*** Opening Data in this exercise ***
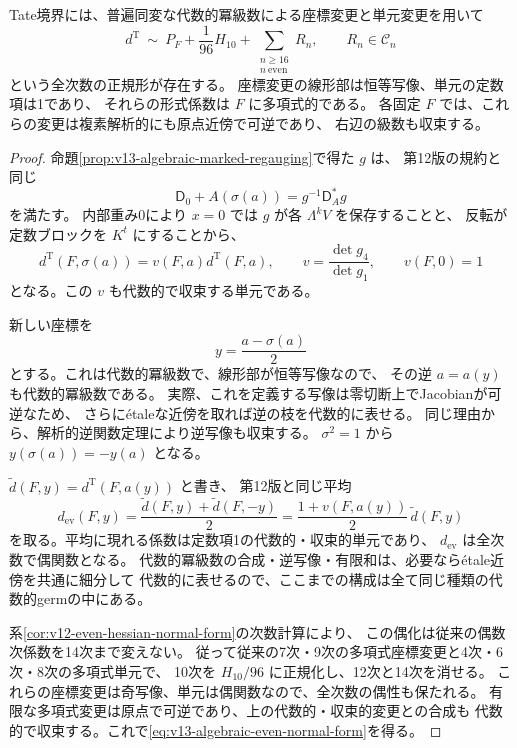 \begin{theorem}[代数的かつ収束する全次数の偶正規形]
\label{thm:v13-algebraic-even-normal-form}
Tate境界には、普遍同変な代数的冪級数による座標変更と単元変更を用いて
\begin{equation}\label{eq:v13-algebraic-even-normal-form}
 \boxed{\displaystyle
 d^{\mathrm T}\ \sim\
 P_F+\frac1{96}H_{10}
       +\sum_{\substack{n\ge16\\n\ \mathrm{even}}}R_n,
 \qquad R_n\in\mathcal C_n
 }
\end{equation}
という全次数の正規形が存在する。
座標変更の線形部は恒等写像、単元の定数項は1であり、
それらの形式係数は $F$ に多項式的である。
各固定 $F$ では、これらの変更は複素解析的にも原点近傍で可逆であり、
右辺の級数も収束する。
\end{theorem}
\begin{proof}
命題\ref{prop:v13-algebraic-marked-regauging}で得た $g$ は、
第12版の規約と同じ
\[
 \mathsf D_0+A(\sigma(a))=g^{-1}\mathsf D_A^*g
\]
を満たす。
内部重み0により $x=0$ では $g$ が各 $\Lambda^kV$ を保存することと、
反転が定数ブロックを $K^t$ にすることから、
\[
 d^{\mathrm T}(F,\sigma(a))
 =v(F,a)d^{\mathrm T}(F,a),\qquad
 v=\frac{\det g_4}{\det g_1},\qquad v(F,0)=1
\]
となる。この $v$ も代数的で収束する単元である。

新しい座標を
\[
 y=\frac{a-\sigma(a)}2
\]
とする。これは代数的冪級数で、線形部が恒等写像なので、
その逆 $a=a(y)$ も代数的冪級数である。
実際、これを定義する写像は零切断上でJacobianが可逆なため、
さらに\'etaleな近傍を取れば逆の枝を代数的に表せる。
同じ理由から、解析的逆関数定理により逆写像も収束する。
$\sigma^2=1$ から $y(\sigma(a))=-y(a)$ となる。

$\widetilde d(F,y)=d^{\mathrm T}(F,a(y))$ と書き、
第12版と同じ平均
\[
 d_{\mathrm{ev}}(F,y)
 =\frac{\widetilde d(F,y)+\widetilde d(F,-y)}2
 =\frac{1+v(F,a(y))}{2}\,\widetilde d(F,y)
\]
を取る。平均に現れる係数は定数項1の代数的・収束的単元であり、
$d_{\mathrm{ev}}$ は全次数で偶関数となる。
代数的冪級数の合成・逆写像・有限和は、必要なら\'etale近傍を共通に細分して
代数的に表せるので、ここまでの構成は全て同じ種類の代数的germの中にある。

系\ref{cor:v12-even-hessian-normal-form}の次数計算により、
この偶化は従来の偶数次係数を14次まで変えない。
従って従来の7次・9次の多項式座標変更と4次・6次・8次の多項式単元で、
10次を $H_{10}/96$ に正規化し、12次と14次を消せる。
これらの座標変更は奇写像、単元は偶関数なので、全次数の偶性も保たれる。
有限な多項式変更は原点で可逆であり、上の代数的・収束的変更との合成も
代数的で収束する。これで\eqref{eq:v13-algebraic-even-normal-form}を得る。
\end{proof}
*** Closing Data in this exercise ***
Each line in which the string "widetilde" is found must be copied from the data.

$\widetilde d(F,y)=d^{\mathrm T}(F,a(y))$ と書き、
 =\frac{\widetilde d(F,y)+\widetilde d(F,-y)}2
 =\frac{1+v(F,a(y))}{2}\,\widetilde d(F,y)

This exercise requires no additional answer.